I booked the group into the Hotel Arlecchino which is located on the canal, but close to the main train and bus terminals. It’s also very close to the Pier making the transfer to the ship the following morning very convenient. The hotel was inexpensive by Venice standards, but still cost us $230 USD for the night, including breakfast and free WiFi. The Hotel Arlecchino is a very small property with only 26 rooms. They do not have an onsite restaurant or bar, but there is a small breakfast room which offers a very decent breakfast buffet that’s included in the price of the room rate. The rooms in this hotel are extremely small, but they were clean, comfortable and relatively quiet. The bathroom was quite large, but the lack of a shower curtain made it impossible not to flood the entire bathroom. The beds were very hard and not that comfortable, but after flying all night, nobody had trouble getting any sleep. The manager of the hotel, Francesco, was wonderful and could not do enough to ensure we had a nice stay.

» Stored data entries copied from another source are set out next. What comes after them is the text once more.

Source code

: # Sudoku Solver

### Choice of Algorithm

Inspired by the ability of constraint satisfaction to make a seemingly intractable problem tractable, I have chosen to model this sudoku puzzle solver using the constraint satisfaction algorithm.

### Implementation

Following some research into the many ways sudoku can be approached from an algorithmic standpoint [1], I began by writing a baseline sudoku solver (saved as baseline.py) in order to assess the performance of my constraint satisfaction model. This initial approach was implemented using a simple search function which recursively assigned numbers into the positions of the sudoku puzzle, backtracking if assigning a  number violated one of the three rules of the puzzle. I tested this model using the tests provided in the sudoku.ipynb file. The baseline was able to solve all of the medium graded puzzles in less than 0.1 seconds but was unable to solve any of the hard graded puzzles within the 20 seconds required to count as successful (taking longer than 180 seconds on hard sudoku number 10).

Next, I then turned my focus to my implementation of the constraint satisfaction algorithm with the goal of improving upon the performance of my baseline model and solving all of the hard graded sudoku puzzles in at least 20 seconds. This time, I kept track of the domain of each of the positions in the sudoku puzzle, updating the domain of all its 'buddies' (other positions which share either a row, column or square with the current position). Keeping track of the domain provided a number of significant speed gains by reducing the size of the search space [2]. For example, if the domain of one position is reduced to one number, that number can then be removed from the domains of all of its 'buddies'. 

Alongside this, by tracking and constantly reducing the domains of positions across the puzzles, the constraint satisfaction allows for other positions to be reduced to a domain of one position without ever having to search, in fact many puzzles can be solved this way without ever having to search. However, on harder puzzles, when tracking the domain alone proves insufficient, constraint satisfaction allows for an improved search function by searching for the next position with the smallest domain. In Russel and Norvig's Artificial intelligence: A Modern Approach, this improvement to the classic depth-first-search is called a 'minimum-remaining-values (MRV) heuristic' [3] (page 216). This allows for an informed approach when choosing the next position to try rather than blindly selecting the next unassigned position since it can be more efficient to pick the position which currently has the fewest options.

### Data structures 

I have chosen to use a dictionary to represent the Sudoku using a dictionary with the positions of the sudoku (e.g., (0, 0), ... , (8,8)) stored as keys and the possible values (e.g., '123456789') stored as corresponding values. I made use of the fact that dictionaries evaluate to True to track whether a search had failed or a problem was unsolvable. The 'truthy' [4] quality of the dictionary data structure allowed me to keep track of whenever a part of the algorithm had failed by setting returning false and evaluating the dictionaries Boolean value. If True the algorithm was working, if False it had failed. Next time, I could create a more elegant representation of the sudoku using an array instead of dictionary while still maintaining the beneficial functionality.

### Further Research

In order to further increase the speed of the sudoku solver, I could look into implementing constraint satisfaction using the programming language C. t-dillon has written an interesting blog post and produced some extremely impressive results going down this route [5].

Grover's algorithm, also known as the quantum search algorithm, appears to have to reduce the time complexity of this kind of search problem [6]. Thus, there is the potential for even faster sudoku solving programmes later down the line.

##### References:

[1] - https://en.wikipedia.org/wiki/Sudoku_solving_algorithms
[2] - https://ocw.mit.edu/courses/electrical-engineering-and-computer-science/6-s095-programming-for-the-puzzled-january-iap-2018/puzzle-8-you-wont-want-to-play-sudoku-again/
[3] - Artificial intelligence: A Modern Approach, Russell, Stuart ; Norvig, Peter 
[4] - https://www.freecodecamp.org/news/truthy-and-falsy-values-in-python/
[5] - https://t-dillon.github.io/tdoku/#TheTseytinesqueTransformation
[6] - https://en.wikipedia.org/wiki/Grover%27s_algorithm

Our rooms were ready by the time we arrived, so after quickly dropping off our luggage in the rooms we were off to explore the sites of Venice. Half of the group had been to Venice before, while the other half were first time visitors. We purchased a 24 hour Vaporetto Pass prior to leaving the airport at the HelloVenezia booth for 20 Euro each, and used the Vaporetto’s to get around the city. First stop was St. Mark’s Square for a quick snack and some gelato. We wondered around the shops for a while before taking the 1 hour, self guided tour of the Doges Palace. Following the tour we set out on a gondola ride through the canals. The cost for each gondola was 80 Euro for up to six people. If you ride the gondola’s after 7pm, the cost increases to 100 Euro. The gondola ride lasted approximately 40 minutes and after returning we hopped back on the Vaporetto to the Rialto Bridge. Once there, the group split up to explore the shops and to find a liquor store where we could purchase some local wine to bring onboard the ship with us. After an hour or two of shopping it was time for dinner. I had made reservations at a local restaurant I found years ago and it was just as good this time as it had always been. The restaurant Trattoria Dona Onesta, (www.donaonesta.com) is a very small place tucked away in one of the residential neighborhoods, so there’s no worry of being gouged with high prices and inferior quality food. Everything is made from scratch to order, and the most expensive item on their menu is 15 EURO. At the end of the meal, the waiter offered us complimentary shots or Grappa, Lemoncello or another liquor.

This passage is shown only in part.